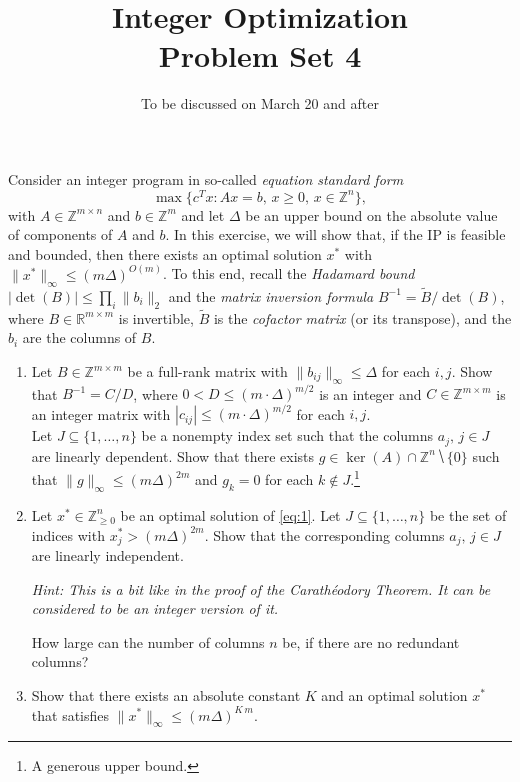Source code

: \documentclass[11pt,a4paper]{article}
\title{Integer Optimization  \\ Problem Set 4 }
\date{To be discussed on March 20 and after}
\newcommand{\wt}[1]{\widetilde{#1}}
\begin{document}
\maketitle 

\noindent 
Consider an integer program in so-called \emph{equation standard form}
  \begin{equation}\label{eq:1}
    \max \{ c^T x : Ax = b, \, x≥0, \, x ∈ ℤ^n\}, 
  \end{equation}
  with $A ∈ℤ^{m ×n}$ and $b∈ℤ^m$ and let $Δ$ be an upper bound on the
  absolute value of components of $A$ and $b$. In this exercise, we
  will show that, if the IP is feasible and bounded, then there exists
  an optimal solution $x^*$ with $\|x^*\|_∞ ≤ (m Δ)^{O(m)}$.  To this end,
  recall the \emph{Hadamard bound } $|\det(B)| ≤ ∏_i \|b_i\|_2$ and
  the \emph{matrix inversion formula} $B^{-1} = \wt{B} / \det(B)$,
  where $B ∈ℝ^{m × m}$ is invertible, $\wt{B}$ is the \emph{cofactor
    matrix} (or its transpose), and the $b_i$ are the columns of $B$.

\begin{enumerate} 
\item Let $B ∈ℤ^{m × m}$ be a full-rank matrix with $\|b_{ij}\|_∞ ≤ Δ$
  for each $i,j$. Show that $B^{-1} = C / D$, where
  $0< D ≤ (m ⋅Δ)^{m/2}$ is an integer and $C ∈ ℤ^{m ×m}$ is an integer
  matrix with $|c_{ij}| ≤ (m ⋅Δ)^{m/2}$ for each $i,j$.
\\ Let $J ⊆ \{1,\dots,n\}$ be a nonempty index set such that the
  columns $a_j, \, j ∈ J$ are linearly dependent. Show that there
  exists $g ∈ \ker(A) ∩ ℤ^n ⧹\{0\}$ such that
  $\|g\|_∞ ≤ (m Δ)^{2m}$
  and $g_k = 0$ for each $k ∉ J$.\footnote{A generous upper bound.} 
\item
  Let $x^* ∈ℤ^{n}_{≥0}$ be an optimal solution of \eqref{eq:1}. Let $J ⊆ \{1,\dots,n\}$ be the set of indices  with $x^*_j > (m Δ)^{2m}$. Show that the corresponding columns $a_j, \, j ∈ J$ are linearly independent.

  \emph{Hint: This is a bit like in the proof of the Carathéodory Theorem. It can be considered to be an integer version of it. } 

How large can the number of columns $n$ be, if there are no redundant columns?

\item Show that there exists an absolute constant $K$ and an optimal solution $x^*$ that satisfies  $\|x^*\|_∞ ≤ (m Δ)^{K \, m}$. 
\end{enumerate}

\newpage
\end{document}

====

EXERCISE - Reproduce each entry precisely, dropping only the pictures.

SOLUTION TO THIS PROBLEM -
Source code

: \documentclass[11pt,a4paper]{article}
\title{Integer Optimization  \\ Problem Set 4 }
\date{To be discussed on March 20 and after}
\newcommand{\wt}[1]{\widetilde{#1}}
\begin{document}
\maketitle 

\noindent 
Consider an integer program in so-called \emph{equation standard form}
  \begin{equation}\label{eq:1}
    \max \{ c^T x : Ax = b, \, x≥0, \, x ∈ ℤ^n\}, 
  \end{equation}
  with $A ∈ℤ^{m ×n}$ and $b∈ℤ^m$ and let $Δ$ be an upper bound on the
  absolute value of components of $A$ and $b$. In this exercise, we
  will show that, if the IP is feasible and bounded, then there exists
  an optimal solution $x^*$ with $\|x^*\|_∞ ≤ (m Δ)^{O(m)}$.  To this end,
  recall the \emph{Hadamard bound } $|\det(B)| ≤ ∏_i \|b_i\|_2$ and
  the \emph{matrix inversion formula} $B^{-1} = \wt{B} / \det(B)$,
  where $B ∈ℝ^{m × m}$ is invertible, $\wt{B}$ is the \emph{cofactor
    matrix} (or its transpose), and the $b_i$ are the columns of $B$.

\begin{enumerate} 
\item Let $B ∈ℤ^{m × m}$ be a full-rank matrix with $\|b_{ij}\|_∞ ≤ Δ$
  for each $i,j$. Show that $B^{-1} = C / D$, where
  $0< D ≤ (m ⋅Δ)^{m/2}$ is an integer and $C ∈ ℤ^{m ×m}$ is an integer
  matrix with $|c_{ij}| ≤ (m ⋅Δ)^{m/2}$ for each $i,j$.
\\ Let $J ⊆ \{1,\dots,n\}$ be a nonempty index set such that the
  columns $a_j, \, j ∈ J$ are linearly dependent. Show that there
  exists $g ∈ \ker(A) ∩ ℤ^n ⧹\{0\}$ such that
  $\|g\|_∞ ≤ (m Δ)^{2m}$
  and $g_k = 0$ for each $k ∉ J$.\footnote{A generous upper bound.} 
\item
  Let $x^* ∈ℤ^{n}_{≥0}$ be an optimal solution of \eqref{eq:1}. Let $J ⊆ \{1,\dots,n\}$ be the set of indices  with $x^*_j > (m Δ)^{2m}$. Show that the corresponding columns $a_j, \, j ∈ J$ are linearly independent.

  \emph{Hint: This is a bit like in the proof of the Carathéodory Theorem. It can be considered to be an integer version of it. } 

How large can the number of columns $n$ be, if there are no redundant columns?

\item Show that there exists an absolute constant $K$ and an optimal solution $x^*$ that satisfies  $\|x^*\|_∞ ≤ (m Δ)^{K \, m}$. 
\end{enumerate}

\newpage
\end{document}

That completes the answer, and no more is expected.